Need help... failing as a mother :(

I have 4 beautiful children aged 8, 7, 2 and a half and 9 weeks old. I used to be a great mother, everything was perfect. When I just had my two older boys life was great. they are great kids were always so well behaved, I was always so chilled out back then and life was easy.. Then my daughter came along. everything was still great up until my daughter was about 1 and a half. I don't know what it is... maybe it's because she is a girl, I don't know but she is so full on and so naughty. she keeps me on my toes everyday, doesn't listen to me at all, screams, hits, spits, she is a little terror. Now my baby has come along and he's a great baby but of course I still have my hands full.

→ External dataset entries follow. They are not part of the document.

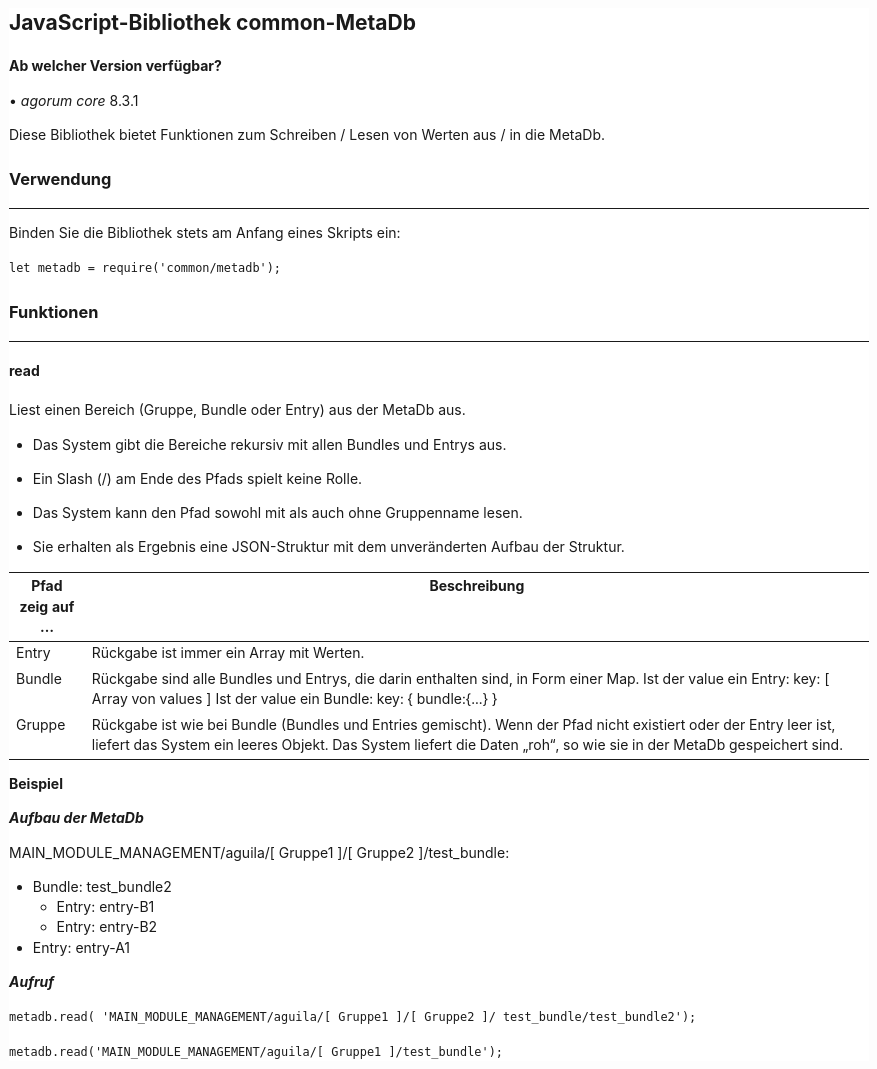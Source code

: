 ## JavaScript-Bibliothek common-MetaDb

**Ab welcher Version verfügbar?**

• *agorum core* 8.3.1

Diese Bibliothek bietet Funktionen zum Schreiben / Lesen von Werten aus / in die MetaDb.

### Verwendung

* * *

Binden Sie die Bibliothek stets am Anfang eines Skripts ein:

```auto
let metadb = require('common/metadb');
```

### Funktionen

* * *

#### read

Liest einen Bereich (Gruppe, Bundle oder Entry) aus der MetaDb aus.

* Das System gibt die Bereiche rekursiv mit allen Bundles und Entrys aus.

* Ein Slash (/) am Ende des Pfads spielt keine Rolle.
* Das System kann den Pfad sowohl mit als auch ohne Gruppenname lesen.
* Sie erhalten als Ergebnis eine JSON-Struktur mit dem unveränderten Aufbau der Struktur.

| Pfad zeig auf … | Beschreibung |
| --- | --- |
| Entry | Rückgabe ist immer ein Array mit Werten. |
| Bundle | Rückgabe sind alle Bundles und Entrys, die darin enthalten sind, in Form einer Map. Ist der value ein Entry: key: \[ Array von values \] Ist der value ein Bundle: key: { bundle:{...} } |
| Gruppe | Rückgabe ist wie bei Bundle (Bundles und Entries gemischt). Wenn der Pfad nicht existiert oder der Entry leer ist, liefert das System ein leeres Objekt. Das System liefert die Daten „roh“, so wie sie in der MetaDb gespeichert sind. |

**Beispiel**

***Aufbau der MetaDb***

MAIN\_MODULE\_MANAGEMENT/aguila/\[ Gruppe1 \]/\[ Gruppe2 \]/test\_bundle:

* Bundle: test\_bundle2
    *   Entry: entry-B1
    *   Entry: entry-B2
* Entry: entry-A1

***Aufruf***

```auto
metadb.read( 'MAIN_MODULE_MANAGEMENT/aguila/[ Gruppe1 ]/[ Gruppe2 ]/ test_bundle/test_bundle2');
```

```auto
metadb.read('MAIN_MODULE_MANAGEMENT/aguila/[ Gruppe1 ]/test_bundle');
```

I've turned into such a shitty mother and I don't know when it all changed.. I speak/yell at my oldest boy in such a horrible way. at the end of every day after they have gone to bed I sit there in tears telling myself tomorrow's going to be a better day, your not going to scream at him or talk to him nasty. tomorrow will be better. then tomorrow comes and I start off good in the morning. and then he just doesn't listen, talks back to everything I say, I have to tell him to do the same things everyday at least 20 times it drives me insaine to the point where I scream at him.. sometimes in his face :(. I feel bad about it immediately but he just keeps going... gets the biggest attitude with me starts slamming doors etc all while STILL not getting himself ready for school. I'm trying to make lunches, the kids breakfast, tend to my baby, deal with my toddler, get the kids ready for school, get myself and my, daughter dressed, clean up and so on... I just get so stressed out and it all gets vented towards my son. alot of the time it's my daughter screaming, playing up, being naughty that gets me angry and I end up directing my anger at my son.. I feel like such a shit mother and I want to change it. but how do I keep my cool!? on the rare occasion when it's just me and him it's amazing I love those moments we get along so great but sadly we don't get that opportunity very often anymore. I used to be so chilled out but that is so not me anymore. I know I'm going to get alot of hate and yeah I deserve it but I'm trying to reach out and get some advice. some stress coping methods? ways to calm down when I do find myself wound up? My husband is gone before the kids wake up and doesn't get home till after they have gone to bed so during the week I do it all on my own.